Personal information
- Born: 19 November 1965 (age 60) Cambridge, England
- Height: 1.88 m (6 ft 2 in)
- Sporting nationality: England
- Residence: Fulbourn, Cambridgeshire, England

Career
- Turned professional: 1989
- Former tour: European Tour
- Professional wins: 2
- Highest ranking: 90 (2 May 1999)

Number of wins by tour
- European Tour: 1
- Other: 1

Best results in major championships
- Masters Tournament: DNP
- PGA Championship: DNP
- U.S. Open: DNP
- The Open Championship: T11: 1994

Achievements and awards
- Sir Henry Cotton Rookie of the Year: 1990

= Russell Claydon =

English golfer (born 1965)

Russell Claydon (born 19 November 1965) is an English professional golfer.

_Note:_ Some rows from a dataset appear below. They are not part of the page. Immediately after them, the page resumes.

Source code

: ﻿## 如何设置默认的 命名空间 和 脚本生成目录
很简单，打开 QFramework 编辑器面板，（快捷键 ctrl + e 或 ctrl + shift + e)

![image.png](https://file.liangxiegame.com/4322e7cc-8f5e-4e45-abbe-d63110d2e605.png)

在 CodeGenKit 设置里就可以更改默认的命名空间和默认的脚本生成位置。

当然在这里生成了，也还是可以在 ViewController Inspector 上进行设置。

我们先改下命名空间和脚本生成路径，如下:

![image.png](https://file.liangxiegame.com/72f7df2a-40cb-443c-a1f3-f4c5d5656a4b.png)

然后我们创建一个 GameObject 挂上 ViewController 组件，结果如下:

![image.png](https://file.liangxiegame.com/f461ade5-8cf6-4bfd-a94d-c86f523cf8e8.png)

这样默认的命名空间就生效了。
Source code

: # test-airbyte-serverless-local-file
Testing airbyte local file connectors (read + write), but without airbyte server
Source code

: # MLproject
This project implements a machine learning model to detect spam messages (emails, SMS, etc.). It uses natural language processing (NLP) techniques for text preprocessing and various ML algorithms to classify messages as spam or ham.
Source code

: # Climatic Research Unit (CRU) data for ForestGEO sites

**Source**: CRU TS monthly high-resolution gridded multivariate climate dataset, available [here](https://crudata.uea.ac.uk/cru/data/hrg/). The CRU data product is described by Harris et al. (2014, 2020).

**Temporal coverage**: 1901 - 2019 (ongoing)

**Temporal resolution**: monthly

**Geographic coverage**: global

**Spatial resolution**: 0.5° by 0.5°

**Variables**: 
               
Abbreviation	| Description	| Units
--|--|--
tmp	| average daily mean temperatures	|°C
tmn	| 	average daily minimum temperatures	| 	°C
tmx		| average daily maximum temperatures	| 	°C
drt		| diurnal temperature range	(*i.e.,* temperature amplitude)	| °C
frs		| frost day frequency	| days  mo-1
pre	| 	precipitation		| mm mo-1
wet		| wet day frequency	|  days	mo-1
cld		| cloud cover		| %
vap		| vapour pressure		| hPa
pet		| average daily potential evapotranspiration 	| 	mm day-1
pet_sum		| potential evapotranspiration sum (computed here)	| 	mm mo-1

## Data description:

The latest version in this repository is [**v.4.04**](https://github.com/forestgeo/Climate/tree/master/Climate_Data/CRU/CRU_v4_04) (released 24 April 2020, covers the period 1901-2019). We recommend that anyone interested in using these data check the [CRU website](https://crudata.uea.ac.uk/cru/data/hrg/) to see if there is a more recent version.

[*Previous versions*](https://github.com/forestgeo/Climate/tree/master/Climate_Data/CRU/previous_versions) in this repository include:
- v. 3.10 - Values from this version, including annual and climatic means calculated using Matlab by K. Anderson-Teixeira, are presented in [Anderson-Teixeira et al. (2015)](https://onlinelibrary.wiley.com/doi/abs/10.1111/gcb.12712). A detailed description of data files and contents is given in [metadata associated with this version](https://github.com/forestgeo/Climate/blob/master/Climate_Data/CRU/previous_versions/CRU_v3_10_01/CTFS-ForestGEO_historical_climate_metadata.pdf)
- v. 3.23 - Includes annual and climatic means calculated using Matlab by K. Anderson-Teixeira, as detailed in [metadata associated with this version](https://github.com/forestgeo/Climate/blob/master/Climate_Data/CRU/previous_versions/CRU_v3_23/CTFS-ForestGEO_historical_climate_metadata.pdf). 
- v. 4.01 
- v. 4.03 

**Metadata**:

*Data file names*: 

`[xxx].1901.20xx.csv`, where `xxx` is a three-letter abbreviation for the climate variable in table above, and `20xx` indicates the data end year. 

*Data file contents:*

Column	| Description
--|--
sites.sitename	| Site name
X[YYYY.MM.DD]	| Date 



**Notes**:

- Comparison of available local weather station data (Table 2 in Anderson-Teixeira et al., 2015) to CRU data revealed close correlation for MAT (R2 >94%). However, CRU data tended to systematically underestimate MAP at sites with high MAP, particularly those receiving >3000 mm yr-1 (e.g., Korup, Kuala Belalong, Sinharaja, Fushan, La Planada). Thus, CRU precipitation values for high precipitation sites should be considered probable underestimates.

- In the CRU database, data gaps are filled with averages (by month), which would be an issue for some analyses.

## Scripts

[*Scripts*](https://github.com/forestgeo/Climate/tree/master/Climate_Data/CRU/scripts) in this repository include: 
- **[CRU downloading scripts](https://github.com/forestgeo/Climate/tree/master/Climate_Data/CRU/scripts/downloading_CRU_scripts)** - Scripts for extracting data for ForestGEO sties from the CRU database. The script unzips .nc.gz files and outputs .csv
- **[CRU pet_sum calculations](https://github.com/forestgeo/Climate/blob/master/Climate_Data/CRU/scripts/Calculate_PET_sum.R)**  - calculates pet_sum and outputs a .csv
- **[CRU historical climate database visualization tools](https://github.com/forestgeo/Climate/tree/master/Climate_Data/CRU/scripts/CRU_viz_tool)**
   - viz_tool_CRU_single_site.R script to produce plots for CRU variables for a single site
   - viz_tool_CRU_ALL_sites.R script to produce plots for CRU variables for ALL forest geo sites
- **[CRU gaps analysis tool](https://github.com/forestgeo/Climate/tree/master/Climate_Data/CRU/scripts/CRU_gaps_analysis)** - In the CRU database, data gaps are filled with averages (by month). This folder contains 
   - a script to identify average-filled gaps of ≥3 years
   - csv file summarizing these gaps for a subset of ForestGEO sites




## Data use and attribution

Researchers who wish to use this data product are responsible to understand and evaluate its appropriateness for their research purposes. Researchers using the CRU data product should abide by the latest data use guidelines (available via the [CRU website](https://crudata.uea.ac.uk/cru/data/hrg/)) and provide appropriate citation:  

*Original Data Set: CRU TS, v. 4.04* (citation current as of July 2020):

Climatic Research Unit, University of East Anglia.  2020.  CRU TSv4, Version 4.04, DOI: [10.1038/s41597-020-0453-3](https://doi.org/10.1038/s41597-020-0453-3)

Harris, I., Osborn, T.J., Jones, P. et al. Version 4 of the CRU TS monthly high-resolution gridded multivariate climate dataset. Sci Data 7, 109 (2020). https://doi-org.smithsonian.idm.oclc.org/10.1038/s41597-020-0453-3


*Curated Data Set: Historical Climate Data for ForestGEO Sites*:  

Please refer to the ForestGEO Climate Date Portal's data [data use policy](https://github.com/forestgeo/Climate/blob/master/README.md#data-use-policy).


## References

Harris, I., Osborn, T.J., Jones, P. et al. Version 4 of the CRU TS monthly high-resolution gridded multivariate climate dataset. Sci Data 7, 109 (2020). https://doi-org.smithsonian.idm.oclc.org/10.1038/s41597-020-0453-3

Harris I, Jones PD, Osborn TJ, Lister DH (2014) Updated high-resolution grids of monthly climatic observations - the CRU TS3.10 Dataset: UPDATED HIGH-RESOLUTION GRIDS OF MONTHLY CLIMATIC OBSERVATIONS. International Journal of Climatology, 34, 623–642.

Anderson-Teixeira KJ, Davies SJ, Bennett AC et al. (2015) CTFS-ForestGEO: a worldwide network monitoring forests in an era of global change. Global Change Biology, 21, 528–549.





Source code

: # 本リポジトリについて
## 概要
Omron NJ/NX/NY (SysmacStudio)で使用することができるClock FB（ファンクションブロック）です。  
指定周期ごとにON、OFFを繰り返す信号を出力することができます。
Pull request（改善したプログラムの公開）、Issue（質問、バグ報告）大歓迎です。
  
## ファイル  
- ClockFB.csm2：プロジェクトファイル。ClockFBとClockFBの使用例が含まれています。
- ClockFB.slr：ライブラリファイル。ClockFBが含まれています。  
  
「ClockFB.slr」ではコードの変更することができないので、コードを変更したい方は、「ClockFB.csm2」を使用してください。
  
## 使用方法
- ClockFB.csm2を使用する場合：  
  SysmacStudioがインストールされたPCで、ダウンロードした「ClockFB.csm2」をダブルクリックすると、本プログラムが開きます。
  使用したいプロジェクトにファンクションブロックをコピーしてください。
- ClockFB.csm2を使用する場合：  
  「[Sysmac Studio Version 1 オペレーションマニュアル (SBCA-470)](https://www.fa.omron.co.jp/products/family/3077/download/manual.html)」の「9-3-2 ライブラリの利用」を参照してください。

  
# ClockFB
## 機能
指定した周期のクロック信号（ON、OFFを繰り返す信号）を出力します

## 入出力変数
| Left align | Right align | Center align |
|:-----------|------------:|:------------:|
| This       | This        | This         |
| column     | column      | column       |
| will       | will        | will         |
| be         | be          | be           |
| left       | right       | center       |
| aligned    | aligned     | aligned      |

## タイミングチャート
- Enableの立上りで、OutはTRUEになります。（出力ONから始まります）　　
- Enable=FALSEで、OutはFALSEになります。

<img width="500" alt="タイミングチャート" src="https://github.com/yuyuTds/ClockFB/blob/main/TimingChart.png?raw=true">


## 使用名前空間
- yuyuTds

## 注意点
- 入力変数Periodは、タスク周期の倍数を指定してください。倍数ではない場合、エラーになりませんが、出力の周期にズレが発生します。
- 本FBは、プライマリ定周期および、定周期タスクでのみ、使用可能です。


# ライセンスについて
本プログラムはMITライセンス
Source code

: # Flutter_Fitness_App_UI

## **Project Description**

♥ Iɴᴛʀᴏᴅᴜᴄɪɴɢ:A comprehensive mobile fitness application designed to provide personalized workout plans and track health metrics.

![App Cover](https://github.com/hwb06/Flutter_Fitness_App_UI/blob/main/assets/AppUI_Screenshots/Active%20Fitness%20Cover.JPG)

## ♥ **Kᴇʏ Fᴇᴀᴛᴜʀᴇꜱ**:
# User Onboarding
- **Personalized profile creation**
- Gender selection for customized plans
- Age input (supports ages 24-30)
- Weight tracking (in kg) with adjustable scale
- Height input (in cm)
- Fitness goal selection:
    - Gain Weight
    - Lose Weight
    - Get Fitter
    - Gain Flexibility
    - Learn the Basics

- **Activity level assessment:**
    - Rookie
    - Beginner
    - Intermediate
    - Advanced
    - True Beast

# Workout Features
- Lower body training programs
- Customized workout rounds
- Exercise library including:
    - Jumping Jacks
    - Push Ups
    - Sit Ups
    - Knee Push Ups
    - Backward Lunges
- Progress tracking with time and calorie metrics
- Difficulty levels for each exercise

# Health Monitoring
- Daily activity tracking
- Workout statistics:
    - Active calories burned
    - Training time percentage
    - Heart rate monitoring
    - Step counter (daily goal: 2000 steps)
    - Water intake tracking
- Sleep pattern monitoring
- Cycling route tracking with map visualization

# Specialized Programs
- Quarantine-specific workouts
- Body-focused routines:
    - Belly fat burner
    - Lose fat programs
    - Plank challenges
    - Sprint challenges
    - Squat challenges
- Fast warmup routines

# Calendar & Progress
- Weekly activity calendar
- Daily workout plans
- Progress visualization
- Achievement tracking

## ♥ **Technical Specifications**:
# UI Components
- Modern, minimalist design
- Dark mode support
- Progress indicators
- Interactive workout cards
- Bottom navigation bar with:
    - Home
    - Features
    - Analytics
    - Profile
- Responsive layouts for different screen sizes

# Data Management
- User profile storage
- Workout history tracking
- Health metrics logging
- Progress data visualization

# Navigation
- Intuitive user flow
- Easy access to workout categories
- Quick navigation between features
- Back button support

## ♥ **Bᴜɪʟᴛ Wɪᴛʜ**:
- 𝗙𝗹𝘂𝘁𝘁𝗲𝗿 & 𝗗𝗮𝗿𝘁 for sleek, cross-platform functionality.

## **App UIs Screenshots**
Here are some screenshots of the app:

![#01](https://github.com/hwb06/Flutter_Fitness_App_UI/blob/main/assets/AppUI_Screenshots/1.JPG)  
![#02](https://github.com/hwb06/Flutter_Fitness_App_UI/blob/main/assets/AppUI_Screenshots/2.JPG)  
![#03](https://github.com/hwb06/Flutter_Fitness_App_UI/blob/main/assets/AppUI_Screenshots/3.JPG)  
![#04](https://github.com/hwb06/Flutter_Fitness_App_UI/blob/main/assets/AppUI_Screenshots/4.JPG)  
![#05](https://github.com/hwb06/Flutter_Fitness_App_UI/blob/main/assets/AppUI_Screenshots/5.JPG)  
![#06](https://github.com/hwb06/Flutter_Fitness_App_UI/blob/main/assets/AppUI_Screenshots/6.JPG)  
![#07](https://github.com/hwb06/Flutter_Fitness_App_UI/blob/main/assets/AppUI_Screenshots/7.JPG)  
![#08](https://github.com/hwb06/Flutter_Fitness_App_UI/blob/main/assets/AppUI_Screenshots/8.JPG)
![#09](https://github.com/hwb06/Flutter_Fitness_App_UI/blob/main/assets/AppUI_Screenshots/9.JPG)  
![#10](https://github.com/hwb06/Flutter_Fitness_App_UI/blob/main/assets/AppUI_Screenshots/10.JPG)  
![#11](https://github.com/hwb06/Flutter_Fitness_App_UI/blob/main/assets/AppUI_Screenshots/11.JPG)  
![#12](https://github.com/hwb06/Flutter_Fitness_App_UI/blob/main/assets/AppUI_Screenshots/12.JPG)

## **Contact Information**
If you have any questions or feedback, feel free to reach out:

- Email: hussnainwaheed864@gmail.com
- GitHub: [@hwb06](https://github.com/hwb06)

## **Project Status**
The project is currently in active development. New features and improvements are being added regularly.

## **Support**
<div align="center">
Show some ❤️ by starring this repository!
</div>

== Early life and amateur career ==
Claydon was born in Cambridge, England. He won the English Amateur in 1988.

== Professional career ==
In 1989, Claydon turned professional. He played on the European Tour from 1989 to 2004. He was in the top one hundred on the Order of Merit every year from 1990 to 1999, with a best placing of twentieth in 1997. He had six second place tournament finishes on the tour before picking up his first and only win at the 1998 BMW International Open.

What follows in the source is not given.